Planet Fitness Inc. on Wednesday announced that it has priced $550 million of Series 2019-1 Class A-2 Fixed Rate Senior Secured Notes (the “Class A-2 Notes”), with an anticipated repayment term of 10 years and a fixed interest rate of 3.858 percent per annum, payable quarterly.
The Class A-2 Notes are expected to be issued by Planet Fitness Master Issuer LLC, a limited-purpose, bankruptcy remote, indirect subsidiary of Planet Fitness, Inc. in a privately placed securitization transaction.

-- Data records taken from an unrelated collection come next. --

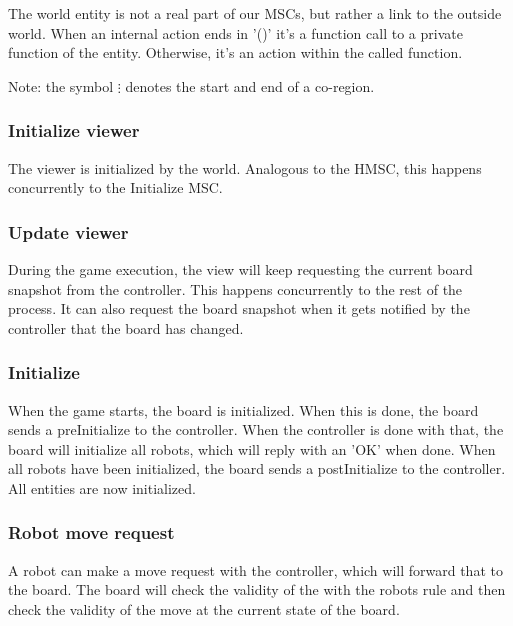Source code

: 	The world entity is not a real part of our MSCs, but rather a link to the outside world. When an internal action ends in '()' it's a function call to a private function of the entity. Otherwise, it's an action within the called function.

	Note: the symbol $\vdots$ denotes the start and end of a co-region.

	\subsubsection{Initialize viewer}
	The viewer is initialized by the world. Analogous to the HMSC, this happens concurrently to the Initialize MSC.
	
	

    	\subsubsection{Update viewer}
	During the game execution, the view will keep requesting the current board snapshot from the controller. This happens concurrently to the rest of the process. It can also request the board snapshot when it gets notified by the controller that the board has changed.
    	
	

	\subsubsection{Initialize}
	When the game starts, the board is initialized. When this is done, the board sends a preInitialize to the controller. When the controller is done with that, the board will initialize all robots, which will reply with an 'OK' when done. When all robots have been initialized, the board sends a postInitialize to the controller. All entities are now initialized.
  	
	
    	
	\subsubsection{Robot move request}
	A robot can make a move request with the controller, which will forward that to the board. The board will check the validity of the with the robots rule and then check the validity of the move at the current state of the board.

The proceeds from the expected sale of the Class A-2 Notes will be used as follows:
- to pay the transaction costs and fund the reserve accounts associated with the securitized financing facility, and
- for working capital purposes and for general corporate purposes, which may include a return of capital to the Company’s equityholders.
The Company expects the transaction to close on or around December 3, 2019, subject to satisfaction of various closing conditions. There can be no assurance regarding the timing of closing or that the sale of the Class A-2 Notes will be completed.

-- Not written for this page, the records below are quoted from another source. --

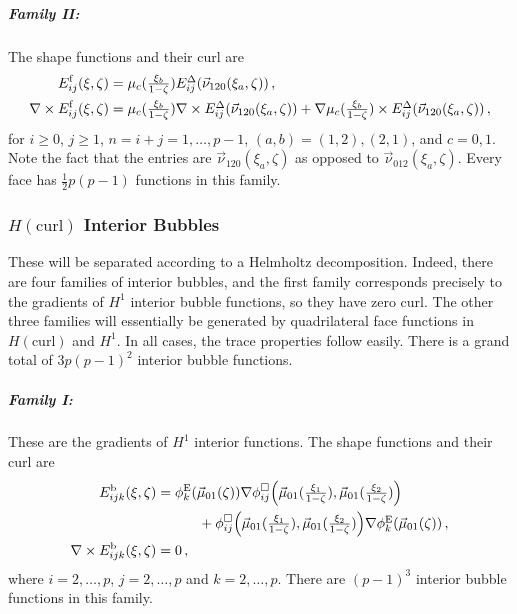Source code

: \subparagraph{Family II:} 
The shape functions and their curl are
\begin{equation}
	\begin{aligned}
		E_{ij}^{\mathrm{f}}(\xi,\zeta)&=\mu_c(\textstyle{\frac{\xi_b}{1-\zeta}})E_{ij}^\Delta(\vec{\nu}_{120}(\xi_a,\zeta))\,,\\
		\nabla\times E_{ij}^{\mathrm{f}}(\xi,\zeta)&=\mu_c(\textstyle{\frac{\xi_b}{1-\zeta}})\nabla\times E_{ij}^\Delta(\vec{\nu}_{120}(\xi_a,\zeta))
			+\nabla\mu_c(\textstyle{\frac{\xi_b}{1-\zeta}})\times E_{ij}^\Delta(\vec{\nu}_{120}(\xi_a,\zeta))\,,
	\end{aligned}
	\label{eq:PyrHcurlTriaFaceII}
\end{equation}
for $i\geq0$, $j\geq1$, $n=i+j=1,\ldots,p-1$, $(a,b)=(1,2),(2,1)$, and $c=0,1$. 
Note the fact that the entries are $\vec{\nu}_{120}(\xi_a,\zeta)$ as opposed to $\vec{\nu}_{012}(\xi_a,\zeta)$.
Every face has $\frac{1}{2}p(p-1)$ functions in this family.

\subsubsection{\texorpdfstring{$H(\mathrm{curl})$}{Hcurl} Interior Bubbles}

These will be separated according to a Helmholtz decomposition.
Indeed, there are four families of interior bubbles, and the first family corresponds precisely to the gradients of $H^1$ interior bubble functions, so they have zero curl.
The other three families will essentially be generated by quadrilateral face functions in $H(\mathrm{curl})$ and $H^1$.
In all cases, the trace properties follow easily.
There is a grand total of $3p(p-1)^2$ interior bubble functions.

\subparagraph{Family I:}
These are the gradients of $H^1$ interior functions.
The shape functions and their curl are
\begin{equation}
	\begin{aligned}
		E_{ijk}^\mathrm{b}(\xi,\zeta)&=\phi_k^{\mathrm{E}}(\vec{\mu}_{01}(\zeta))
    			\nabla\phi_{ij}^\square\Big(\vec{\mu}_{01}(\textstyle{\frac{\xi_1}{1-\zeta}}),\vec{\mu}_{01}(\textstyle{\frac{\xi_2}{1-\zeta}})\Big)\\
        		&\quad\qquad+\phi_{ij}^\square\Big(\vec{\mu}_{01}(\textstyle{\frac{\xi_1}{1-\zeta}}),\vec{\mu}_{01}(\textstyle{\frac{\xi_2}{1-\zeta}})\Big)\nabla\phi_k^{\mathrm{E}}(\vec{\mu}_{01}(\zeta))\,,\\
    \nabla\times E_{ijk}^\mathrm{b}(\xi,\zeta)&=0\,,
	\end{aligned}
	\label{eq:PyrHcurlInteriorI}
\end{equation}
where $i=2,\ldots,p$, $j=2,\ldots,p$ and $k=2,\ldots,p$.
There are $(p-1)^3$ interior bubble functions in this family.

This press release does not constitute an offer to sell or the solicitation of an offer to buy the Class A-2 Notes or any other security. The Class A-2 Notes to be offered have not been, and will not be, registered under the Securities Act of 1933 and may not be offered or sold in the United States absent registration or an applicable exemption from the registration requirements of the Securities Act of 1933.
Share Repurchase Authorization
The Company announced that its Board of Directors has authorized up to $500 million of share repurchases. The timing of the purchases and the amount of stock repurchased is subject to the Company’s discretion and will depend on market and business conditions, the Company’s general working capital needs, stock price, applicable legal requirements and other factors. The Company’s ability to repurchase shares at any particular time is also subject to the terms of the indenture governing its outstanding notes. Purchases may be effected through one or more open market transactions, privately negotiated transactions, transactions structured through investment banking institutions, or a combination of the foregoing. The Company is not obligated under the program to acquire any particular amount of stock and can suspend or terminate the program at any time.